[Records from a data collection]
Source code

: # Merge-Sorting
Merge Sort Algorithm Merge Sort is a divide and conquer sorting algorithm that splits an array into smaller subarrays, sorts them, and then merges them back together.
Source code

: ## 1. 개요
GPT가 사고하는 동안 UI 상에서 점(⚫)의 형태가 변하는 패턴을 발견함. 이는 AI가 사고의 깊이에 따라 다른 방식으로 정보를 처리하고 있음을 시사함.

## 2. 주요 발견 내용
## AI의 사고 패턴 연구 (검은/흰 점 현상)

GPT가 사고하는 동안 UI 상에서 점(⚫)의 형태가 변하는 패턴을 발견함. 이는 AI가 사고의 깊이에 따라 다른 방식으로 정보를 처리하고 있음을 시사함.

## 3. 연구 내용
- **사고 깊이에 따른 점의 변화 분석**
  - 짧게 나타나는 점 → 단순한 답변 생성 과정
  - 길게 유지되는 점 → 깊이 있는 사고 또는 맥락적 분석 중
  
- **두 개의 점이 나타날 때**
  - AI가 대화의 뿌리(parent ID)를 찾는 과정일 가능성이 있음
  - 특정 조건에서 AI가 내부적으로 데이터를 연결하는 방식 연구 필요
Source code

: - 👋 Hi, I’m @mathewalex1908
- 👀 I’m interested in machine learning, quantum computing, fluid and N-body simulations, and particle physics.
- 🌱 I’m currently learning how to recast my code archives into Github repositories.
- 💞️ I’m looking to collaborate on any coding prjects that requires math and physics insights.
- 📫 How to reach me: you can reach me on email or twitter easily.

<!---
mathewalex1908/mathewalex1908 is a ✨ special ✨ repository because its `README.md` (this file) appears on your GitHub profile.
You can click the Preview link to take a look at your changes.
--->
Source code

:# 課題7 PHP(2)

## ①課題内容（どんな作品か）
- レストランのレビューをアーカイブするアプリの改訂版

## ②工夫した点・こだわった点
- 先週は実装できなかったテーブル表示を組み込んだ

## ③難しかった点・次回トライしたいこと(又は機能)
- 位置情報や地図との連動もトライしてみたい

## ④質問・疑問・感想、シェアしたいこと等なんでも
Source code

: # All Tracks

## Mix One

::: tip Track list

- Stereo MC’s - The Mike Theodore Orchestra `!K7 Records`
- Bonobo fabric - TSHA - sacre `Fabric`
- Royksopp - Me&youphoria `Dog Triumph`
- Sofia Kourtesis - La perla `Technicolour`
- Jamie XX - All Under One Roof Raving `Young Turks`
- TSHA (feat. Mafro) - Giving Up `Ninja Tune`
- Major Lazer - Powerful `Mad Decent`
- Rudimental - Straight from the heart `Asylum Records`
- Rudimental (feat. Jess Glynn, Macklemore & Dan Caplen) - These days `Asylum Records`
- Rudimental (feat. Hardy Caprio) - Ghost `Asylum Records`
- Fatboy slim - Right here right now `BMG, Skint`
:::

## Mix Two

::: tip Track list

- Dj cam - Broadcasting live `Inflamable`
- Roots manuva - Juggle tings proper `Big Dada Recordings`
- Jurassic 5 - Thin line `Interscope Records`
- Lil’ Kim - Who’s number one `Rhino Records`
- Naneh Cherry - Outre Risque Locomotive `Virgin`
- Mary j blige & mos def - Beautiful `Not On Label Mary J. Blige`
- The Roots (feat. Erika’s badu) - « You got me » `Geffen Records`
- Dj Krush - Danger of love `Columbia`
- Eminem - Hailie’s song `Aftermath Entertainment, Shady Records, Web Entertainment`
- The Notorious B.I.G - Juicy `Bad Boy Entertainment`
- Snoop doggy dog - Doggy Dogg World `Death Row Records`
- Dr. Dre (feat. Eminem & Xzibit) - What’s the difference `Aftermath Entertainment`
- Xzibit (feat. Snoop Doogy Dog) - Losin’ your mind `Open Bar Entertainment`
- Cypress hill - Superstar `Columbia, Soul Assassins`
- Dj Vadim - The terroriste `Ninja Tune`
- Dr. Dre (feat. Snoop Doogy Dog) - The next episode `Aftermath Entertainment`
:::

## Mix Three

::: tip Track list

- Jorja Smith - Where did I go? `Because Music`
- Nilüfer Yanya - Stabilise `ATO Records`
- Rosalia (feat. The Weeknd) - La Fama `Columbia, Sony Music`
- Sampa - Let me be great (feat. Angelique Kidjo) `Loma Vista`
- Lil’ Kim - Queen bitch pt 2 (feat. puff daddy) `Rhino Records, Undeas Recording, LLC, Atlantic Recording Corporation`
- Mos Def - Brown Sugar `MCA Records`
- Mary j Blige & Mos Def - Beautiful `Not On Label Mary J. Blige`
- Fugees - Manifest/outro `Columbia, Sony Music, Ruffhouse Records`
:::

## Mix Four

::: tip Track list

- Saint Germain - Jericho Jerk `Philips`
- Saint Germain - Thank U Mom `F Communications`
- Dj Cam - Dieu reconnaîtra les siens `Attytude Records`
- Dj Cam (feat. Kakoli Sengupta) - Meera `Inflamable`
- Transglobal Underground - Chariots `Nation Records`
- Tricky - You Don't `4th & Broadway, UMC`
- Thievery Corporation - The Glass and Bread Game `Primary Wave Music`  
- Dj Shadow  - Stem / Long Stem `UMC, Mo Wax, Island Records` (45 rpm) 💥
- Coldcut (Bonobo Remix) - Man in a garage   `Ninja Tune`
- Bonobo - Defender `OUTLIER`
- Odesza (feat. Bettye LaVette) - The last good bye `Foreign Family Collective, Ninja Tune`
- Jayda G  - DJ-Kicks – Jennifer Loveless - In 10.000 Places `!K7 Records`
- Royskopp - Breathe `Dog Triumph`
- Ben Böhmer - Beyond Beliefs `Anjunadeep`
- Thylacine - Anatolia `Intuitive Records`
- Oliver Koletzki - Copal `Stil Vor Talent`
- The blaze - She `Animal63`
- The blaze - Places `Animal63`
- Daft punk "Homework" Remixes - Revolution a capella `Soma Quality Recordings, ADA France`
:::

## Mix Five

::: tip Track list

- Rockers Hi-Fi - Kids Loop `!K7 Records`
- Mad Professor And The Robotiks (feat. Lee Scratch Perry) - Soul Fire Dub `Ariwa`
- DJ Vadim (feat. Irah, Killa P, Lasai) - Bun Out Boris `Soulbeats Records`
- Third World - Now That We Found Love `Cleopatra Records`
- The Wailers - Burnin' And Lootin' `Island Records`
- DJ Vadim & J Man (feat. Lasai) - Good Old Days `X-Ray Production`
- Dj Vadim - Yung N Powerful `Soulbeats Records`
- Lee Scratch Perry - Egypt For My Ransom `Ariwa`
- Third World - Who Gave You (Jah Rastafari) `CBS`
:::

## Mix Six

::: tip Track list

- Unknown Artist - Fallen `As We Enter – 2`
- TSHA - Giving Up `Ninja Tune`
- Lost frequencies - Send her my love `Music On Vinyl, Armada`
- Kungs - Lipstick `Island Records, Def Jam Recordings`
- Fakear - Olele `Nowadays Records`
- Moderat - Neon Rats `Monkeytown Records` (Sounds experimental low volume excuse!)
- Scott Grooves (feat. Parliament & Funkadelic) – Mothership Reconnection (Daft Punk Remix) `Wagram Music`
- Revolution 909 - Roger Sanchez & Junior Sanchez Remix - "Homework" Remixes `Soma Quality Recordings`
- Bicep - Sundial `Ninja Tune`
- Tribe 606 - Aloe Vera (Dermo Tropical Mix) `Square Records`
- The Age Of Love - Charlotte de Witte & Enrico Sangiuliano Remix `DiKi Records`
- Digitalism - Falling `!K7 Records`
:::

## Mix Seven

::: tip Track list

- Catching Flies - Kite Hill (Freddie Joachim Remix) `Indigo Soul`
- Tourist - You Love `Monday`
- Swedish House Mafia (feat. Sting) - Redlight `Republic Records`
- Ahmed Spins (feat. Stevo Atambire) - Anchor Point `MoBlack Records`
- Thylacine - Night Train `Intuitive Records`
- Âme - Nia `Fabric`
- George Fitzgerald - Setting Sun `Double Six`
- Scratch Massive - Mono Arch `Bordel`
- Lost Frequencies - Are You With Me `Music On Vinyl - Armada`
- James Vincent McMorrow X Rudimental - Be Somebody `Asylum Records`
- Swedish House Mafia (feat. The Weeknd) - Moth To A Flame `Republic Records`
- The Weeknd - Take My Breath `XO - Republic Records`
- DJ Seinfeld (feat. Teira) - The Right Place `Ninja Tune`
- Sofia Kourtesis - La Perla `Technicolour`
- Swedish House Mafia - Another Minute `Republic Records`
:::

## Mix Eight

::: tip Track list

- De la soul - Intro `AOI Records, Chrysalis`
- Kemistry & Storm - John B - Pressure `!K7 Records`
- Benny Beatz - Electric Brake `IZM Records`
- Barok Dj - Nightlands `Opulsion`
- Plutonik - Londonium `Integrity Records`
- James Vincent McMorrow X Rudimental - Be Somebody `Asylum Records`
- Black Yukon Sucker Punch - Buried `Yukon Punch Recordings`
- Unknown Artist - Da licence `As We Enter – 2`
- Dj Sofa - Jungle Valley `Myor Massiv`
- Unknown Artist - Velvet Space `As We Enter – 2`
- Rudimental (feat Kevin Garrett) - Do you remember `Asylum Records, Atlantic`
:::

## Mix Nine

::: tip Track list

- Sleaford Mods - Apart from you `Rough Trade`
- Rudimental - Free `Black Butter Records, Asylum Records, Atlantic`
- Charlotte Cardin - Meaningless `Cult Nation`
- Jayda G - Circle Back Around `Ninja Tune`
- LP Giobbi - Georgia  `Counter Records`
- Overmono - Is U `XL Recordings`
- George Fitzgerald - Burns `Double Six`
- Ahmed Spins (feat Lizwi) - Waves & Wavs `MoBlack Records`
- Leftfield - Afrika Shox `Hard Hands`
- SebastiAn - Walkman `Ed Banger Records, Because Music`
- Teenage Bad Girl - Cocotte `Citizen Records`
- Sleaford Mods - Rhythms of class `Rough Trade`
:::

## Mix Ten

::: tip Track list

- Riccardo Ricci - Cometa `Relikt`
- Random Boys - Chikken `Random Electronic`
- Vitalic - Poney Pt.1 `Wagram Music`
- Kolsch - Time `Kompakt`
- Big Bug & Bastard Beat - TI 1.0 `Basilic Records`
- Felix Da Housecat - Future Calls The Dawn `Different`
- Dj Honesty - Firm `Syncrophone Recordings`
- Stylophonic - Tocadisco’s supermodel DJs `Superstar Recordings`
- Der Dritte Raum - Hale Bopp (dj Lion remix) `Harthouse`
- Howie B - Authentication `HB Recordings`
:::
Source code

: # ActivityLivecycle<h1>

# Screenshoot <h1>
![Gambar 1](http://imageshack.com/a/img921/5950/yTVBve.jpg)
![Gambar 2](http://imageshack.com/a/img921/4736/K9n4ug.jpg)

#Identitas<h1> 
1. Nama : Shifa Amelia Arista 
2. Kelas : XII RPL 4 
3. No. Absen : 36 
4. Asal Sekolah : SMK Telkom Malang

*WORK REQUIRED*. Copy only this part of the entries above: the line with "- Dj cam - Broadcasting", the line with "- Dj Vadim - The", and the lines between, all exactly as written.

*WORKED SOLUTION*.
- Dj cam - Broadcasting live `Inflamable`
- Roots manuva - Juggle tings proper `Big Dada Recordings`
- Jurassic 5 - Thin line `Interscope Records`
- Lil’ Kim - Who’s number one `Rhino Records`
- Naneh Cherry - Outre Risque Locomotive `Virgin`
- Mary j blige & mos def - Beautiful `Not On Label Mary J. Blige`
- The Roots (feat. Erika’s badu) - « You got me » `Geffen Records`
- Dj Krush - Danger of love `Columbia`
- Eminem - Hailie’s song `Aftermath Entertainment, Shady Records, Web Entertainment`
- The Notorious B.I.G - Juicy `Bad Boy Entertainment`
- Snoop doggy dog - Doggy Dogg World `Death Row Records`
- Dr. Dre (feat. Eminem & Xzibit) - What’s the difference `Aftermath Entertainment`
- Xzibit (feat. Snoop Doogy Dog) - Losin’ your mind `Open Bar Entertainment`
- Cypress hill - Superstar `Columbia, Soul Assassins`
- Dj Vadim - The terroriste `Ninja Tune`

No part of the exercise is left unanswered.